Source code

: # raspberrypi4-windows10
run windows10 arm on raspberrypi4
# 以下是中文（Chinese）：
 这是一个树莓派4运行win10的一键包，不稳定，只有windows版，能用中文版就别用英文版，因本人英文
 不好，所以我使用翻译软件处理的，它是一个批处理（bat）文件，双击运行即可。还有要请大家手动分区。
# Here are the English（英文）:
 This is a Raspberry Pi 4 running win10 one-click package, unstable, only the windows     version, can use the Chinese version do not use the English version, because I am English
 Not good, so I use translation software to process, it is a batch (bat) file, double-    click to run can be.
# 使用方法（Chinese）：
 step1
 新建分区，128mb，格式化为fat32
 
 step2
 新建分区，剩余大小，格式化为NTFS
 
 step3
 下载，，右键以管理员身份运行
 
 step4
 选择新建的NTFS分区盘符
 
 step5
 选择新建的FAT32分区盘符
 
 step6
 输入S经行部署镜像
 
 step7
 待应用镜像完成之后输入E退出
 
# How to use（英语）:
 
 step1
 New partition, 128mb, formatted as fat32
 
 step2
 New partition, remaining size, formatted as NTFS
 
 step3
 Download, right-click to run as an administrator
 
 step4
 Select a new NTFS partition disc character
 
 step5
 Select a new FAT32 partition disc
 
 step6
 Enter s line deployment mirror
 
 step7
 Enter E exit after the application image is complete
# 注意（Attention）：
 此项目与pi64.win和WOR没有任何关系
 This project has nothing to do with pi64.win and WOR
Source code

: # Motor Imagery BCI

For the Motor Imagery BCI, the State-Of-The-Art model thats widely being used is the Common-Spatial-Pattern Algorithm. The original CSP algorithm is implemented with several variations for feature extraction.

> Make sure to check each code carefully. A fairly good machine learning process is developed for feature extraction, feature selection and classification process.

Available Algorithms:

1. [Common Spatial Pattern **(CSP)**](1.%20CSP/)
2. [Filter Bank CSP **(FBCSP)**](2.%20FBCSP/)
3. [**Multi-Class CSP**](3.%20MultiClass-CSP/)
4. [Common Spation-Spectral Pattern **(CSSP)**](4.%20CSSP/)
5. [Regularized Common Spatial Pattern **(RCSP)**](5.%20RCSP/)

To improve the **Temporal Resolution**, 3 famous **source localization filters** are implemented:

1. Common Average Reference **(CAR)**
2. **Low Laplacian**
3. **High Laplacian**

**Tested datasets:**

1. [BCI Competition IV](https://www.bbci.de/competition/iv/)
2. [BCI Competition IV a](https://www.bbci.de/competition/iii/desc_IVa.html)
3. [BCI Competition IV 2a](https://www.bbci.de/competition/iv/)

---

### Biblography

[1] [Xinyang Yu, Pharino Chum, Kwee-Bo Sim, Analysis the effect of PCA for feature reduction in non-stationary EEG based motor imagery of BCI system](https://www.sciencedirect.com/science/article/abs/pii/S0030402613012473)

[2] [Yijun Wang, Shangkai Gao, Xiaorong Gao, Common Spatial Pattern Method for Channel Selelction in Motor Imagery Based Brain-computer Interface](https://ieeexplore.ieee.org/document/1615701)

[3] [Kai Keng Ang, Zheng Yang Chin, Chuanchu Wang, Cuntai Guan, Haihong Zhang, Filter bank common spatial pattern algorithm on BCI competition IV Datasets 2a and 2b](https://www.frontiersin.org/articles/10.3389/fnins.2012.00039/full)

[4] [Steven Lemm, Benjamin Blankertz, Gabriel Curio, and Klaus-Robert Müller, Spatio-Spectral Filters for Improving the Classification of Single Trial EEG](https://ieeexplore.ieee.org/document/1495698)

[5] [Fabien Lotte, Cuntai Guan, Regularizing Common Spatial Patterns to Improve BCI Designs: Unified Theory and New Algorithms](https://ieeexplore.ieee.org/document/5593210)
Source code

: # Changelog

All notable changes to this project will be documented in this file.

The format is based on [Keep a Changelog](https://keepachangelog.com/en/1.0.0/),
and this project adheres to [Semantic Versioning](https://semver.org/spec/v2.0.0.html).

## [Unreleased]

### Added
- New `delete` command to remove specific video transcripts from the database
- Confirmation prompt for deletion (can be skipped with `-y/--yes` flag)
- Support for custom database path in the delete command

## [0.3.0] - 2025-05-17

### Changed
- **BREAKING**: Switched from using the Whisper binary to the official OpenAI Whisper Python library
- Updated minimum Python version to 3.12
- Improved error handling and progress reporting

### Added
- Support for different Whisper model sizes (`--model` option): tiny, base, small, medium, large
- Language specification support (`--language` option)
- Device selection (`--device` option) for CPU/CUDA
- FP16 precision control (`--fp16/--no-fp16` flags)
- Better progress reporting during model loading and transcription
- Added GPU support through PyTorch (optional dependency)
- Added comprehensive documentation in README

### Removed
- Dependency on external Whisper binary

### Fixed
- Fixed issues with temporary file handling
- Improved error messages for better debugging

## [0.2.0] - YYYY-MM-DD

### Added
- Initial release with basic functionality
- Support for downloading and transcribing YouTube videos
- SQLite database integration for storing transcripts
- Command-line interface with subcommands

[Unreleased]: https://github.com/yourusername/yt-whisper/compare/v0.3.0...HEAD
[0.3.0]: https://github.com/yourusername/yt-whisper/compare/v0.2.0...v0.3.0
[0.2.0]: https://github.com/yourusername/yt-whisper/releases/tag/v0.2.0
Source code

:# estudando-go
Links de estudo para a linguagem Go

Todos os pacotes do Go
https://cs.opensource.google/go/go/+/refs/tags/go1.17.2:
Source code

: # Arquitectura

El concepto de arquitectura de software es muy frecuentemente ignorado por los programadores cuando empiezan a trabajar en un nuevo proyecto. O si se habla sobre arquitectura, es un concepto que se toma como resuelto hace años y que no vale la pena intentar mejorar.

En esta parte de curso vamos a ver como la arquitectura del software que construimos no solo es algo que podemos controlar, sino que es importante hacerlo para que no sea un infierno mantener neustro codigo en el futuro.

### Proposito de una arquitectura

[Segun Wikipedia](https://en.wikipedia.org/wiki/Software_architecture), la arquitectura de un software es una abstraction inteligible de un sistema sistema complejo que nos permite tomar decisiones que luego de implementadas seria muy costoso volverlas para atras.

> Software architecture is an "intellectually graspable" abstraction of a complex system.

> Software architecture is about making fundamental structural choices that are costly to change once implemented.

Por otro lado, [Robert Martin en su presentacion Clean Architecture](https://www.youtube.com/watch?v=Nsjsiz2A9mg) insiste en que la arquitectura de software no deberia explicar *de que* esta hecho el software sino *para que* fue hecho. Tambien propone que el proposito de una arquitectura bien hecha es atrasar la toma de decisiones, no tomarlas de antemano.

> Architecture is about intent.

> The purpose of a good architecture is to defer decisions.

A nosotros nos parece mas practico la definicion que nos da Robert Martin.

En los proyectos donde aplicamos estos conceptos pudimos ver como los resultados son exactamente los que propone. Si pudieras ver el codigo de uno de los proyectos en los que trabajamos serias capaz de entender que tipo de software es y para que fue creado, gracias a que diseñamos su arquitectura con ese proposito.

********

§ **Your task**: Show the lines of the records above that mention "formatted".

§ **Answer section**:
 New partition, 128mb, formatted as fat32
 New partition, remaining size, formatted as NTFS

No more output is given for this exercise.